BUENOS AIRES — Our conception of time is based on certain unresolved paradoxes. On the one hand, there is Saint Augustine's classic proposition that capturing the present is impossible, that this very instant is inconceivable. While our binary logic thinks through definitions that create limits between what is and what is not, the moment flows and becomes, being and not being simultaneously. Every time I want to conceptualize the now, it has ceased to be. Time always evades us.
Then, as the philosopher Paul Ricoeur would say, there is the impossibility of resolving the question of whether time is subjective or objective. We are in fact conscious of time subjectively, in terms of "my" or your past, present and future. Yet time surpasses us. We neither create nor dominate it. It comes and goes. There is an objective time, but we access it subjectively.
Thus our culture has gradually normalized a linear image of time that is also associated with a string of established values like productivity, profit and efficiency. What is linear time? It is the idea of time as a progressive line with a certain continuity of meaning, as if the progression ensured the completion of a whole. It is the purposeful vision philosophers call teleology. Instants here are like road markers or sign posts that mean nothing yet, but will acquire meaning when seen from the end of the linear stretch. We are thus fulfilling a purpose in the course of our time. It is like an assembly line whose only glitch is that we are its final product.
There is clearly a Christian root to this idea. After the original sin, worldly time appeared to be nothing more than an attempt to reconcile ourselves with the Divine. Living is carrying out commands that assure salvation. Beyond the religious story, the linear, teleological matrix persists in the modern world. To live is to be here for a purpose you must fulfill: The meaning of life is to ensure life has a meaning. And Capitalism will duly turn any remaining time on our hands into a productive investment, even if at the end, whatever its returns, the production chain will stop.
Could we live the time experience another way? Perhaps less quantitatively, and more qualitatively? We could perhaps think of our time not from an economic, but from an artistic perspective wherein time becomes a poem or a song whose every verse is valid in itself and within the whole, and whose last chord terminates and completes the opus. Escaping the productivity matrix, we thus reformulate notions of profit and loss. Instead of making use of time one could discard it, and make the inversion a doorway to let in the unforeseen.
Alternative pace, different directions — Photo: John Bastoen
Walter Benjamin suggested that a single historical course or direction could be equally viewed as progressive or calamitous. The Jewish Sabbath interrupts the work week to create a space that is unproductive, and existential. The Latin carpe diem advice to "seize the day" on the other hand seeks to fragment that time line in order to give depth and significance to every instant.

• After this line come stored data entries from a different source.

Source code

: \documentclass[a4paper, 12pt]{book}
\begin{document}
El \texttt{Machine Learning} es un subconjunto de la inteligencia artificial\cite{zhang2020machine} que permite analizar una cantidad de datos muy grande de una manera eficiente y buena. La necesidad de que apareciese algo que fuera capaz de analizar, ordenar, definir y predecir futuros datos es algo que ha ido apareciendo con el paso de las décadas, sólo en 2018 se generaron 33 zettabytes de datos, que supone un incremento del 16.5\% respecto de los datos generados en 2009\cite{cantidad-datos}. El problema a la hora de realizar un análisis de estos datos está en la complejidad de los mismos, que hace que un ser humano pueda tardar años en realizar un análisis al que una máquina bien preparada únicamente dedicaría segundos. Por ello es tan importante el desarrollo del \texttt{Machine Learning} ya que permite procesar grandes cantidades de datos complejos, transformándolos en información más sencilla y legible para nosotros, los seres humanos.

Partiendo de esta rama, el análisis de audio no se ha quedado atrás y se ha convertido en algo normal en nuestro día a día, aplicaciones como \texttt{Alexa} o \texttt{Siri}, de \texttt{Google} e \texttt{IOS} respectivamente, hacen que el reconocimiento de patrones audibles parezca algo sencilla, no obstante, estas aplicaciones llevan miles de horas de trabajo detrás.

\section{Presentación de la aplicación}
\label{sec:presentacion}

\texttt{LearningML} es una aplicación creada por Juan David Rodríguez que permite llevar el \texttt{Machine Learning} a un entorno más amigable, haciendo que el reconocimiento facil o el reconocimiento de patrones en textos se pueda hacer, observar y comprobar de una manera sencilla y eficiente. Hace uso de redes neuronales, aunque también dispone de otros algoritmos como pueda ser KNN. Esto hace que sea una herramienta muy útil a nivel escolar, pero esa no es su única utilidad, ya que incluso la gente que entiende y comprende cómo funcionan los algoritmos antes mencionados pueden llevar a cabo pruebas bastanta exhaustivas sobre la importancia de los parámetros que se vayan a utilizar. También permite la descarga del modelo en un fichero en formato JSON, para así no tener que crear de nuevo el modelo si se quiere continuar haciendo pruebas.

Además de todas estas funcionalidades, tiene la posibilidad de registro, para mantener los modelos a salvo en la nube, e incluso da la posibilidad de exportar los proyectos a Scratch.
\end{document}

But as some of the great thinkers have pointed out, the definition and duration of a moment is an open question. Moments do not last, but express another means of relating to time. When we sit "awhile" to read or do nothing, we are making a break in our linear conception of time, or interrupting its putative progression. But does time move, or run or even "run out?" Does it have inherent meaning, or does our conscience seek a meaning we know to be absent? Where does this leave the notion of haste? Indeed, what's the hurry since we are all heading straight for oblivion.